Генка застыл. Ему показалось, что Мамай вот-вот его ударит, но тут почему-то не ударил.
- Это еще не все - сказал Кича - Ты же еще не слышал, как это будет происходить. Есть специальный ритуал, нарушение которого строго карается дополнительными пиздюлинами. - Кича улыбнулся; от этой улыбки у Генки задрожали губы - Короче - продолжал он - Ты подходишь к нам в установленное время, отдаешь честь и докладываешь о прибытии. Говоришь: "Рядовой Какашка для получения дежурного посрача прибыл". Потом ты разворачиваешься, становишься в позу Рэкса, (Друг тут же изобразил эту позу: наклонился, неестественно выгнув позвоночник - все засмеялись) и ждешь посрача. Получаешь причитающийся посрач и до дальнейших распоряжений можешь быть свободен. Что не ясно?
Генка промолчал.
- Тебе все ясно, Какашенция? - переспросил Кича.

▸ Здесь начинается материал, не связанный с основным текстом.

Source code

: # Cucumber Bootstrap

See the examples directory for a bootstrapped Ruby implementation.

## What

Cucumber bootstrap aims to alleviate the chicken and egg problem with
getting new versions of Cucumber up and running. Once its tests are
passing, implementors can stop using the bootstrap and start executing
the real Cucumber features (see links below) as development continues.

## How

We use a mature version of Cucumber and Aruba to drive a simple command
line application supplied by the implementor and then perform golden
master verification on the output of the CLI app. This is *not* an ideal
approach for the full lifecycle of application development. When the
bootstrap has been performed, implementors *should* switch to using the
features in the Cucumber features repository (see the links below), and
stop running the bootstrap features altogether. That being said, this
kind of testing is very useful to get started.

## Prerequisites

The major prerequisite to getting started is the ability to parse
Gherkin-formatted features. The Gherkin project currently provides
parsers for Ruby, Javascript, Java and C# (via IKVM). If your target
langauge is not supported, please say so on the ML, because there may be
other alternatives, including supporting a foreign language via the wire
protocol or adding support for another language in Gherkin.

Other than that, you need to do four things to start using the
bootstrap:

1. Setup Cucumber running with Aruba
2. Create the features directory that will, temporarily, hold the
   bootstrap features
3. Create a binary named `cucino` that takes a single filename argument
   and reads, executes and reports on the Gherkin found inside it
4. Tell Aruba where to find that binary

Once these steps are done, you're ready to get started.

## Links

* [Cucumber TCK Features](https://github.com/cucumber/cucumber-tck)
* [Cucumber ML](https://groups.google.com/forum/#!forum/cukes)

Краем глаза Генка посмотрел на Мамая. Только не бей, пожалуйста, только не бей.
- Ясно - пробормотал Гена, в состоянии, близком к паническому ужасу.
- Что тебе ясно?
Что вы мудаки все, подумал Генка, с удивлением обнаружив в себе злость. Не трусливую ненависть, а именно злость, тихую, как шепот; словно ребенок, сжимающий кулаки в каком-то из тесных подвалов подсознания...
Словно почувствовав эмбрион Генкиной злости, Мамай ударил Гену кулаком в плечо и убил этот эмбрион в зародыше. Генка взвыл; на глаза волной накатили слезы. Мамай умел ударить неожиданно и незаметно, так, чтобы ушиб пульсировал болью, а синяк остался на две недели. В такие моменты островки Генкиной воли тонули в черном океане страха, и хотелось лишь умолять.
- Зачем вы меня травите? - закричал Генка с истерикой - Что я вам сделал?
- Родился - ответил за всех Друг - Давай, докладывай, как Кича учил.
Генка шмыгнул носом.
- Давай, Какашка, докладывай - поддержал Мамай - а то все прыщи повыдавливаем.
Все дружно засмеялись.
- Вы бы оставили его в покое - вмешалась маленькая Настя Быкина, неотрывно наблюдавшая за этой сценой. Она, бывало, защищала Генку, как и некоторые другие девчонки, но их вялая защита никогда не помогала - наоборот, убивала остатки гордости. Что же это за парень, если его защищают девчонки.
- Сейчас он доложит и оставим. - ответил Насте Кича - Не извольте беспокоиться, леди - и, повернувшись к Генке, сказал совсем другим тоном - Давай, прыщавый, докладывай!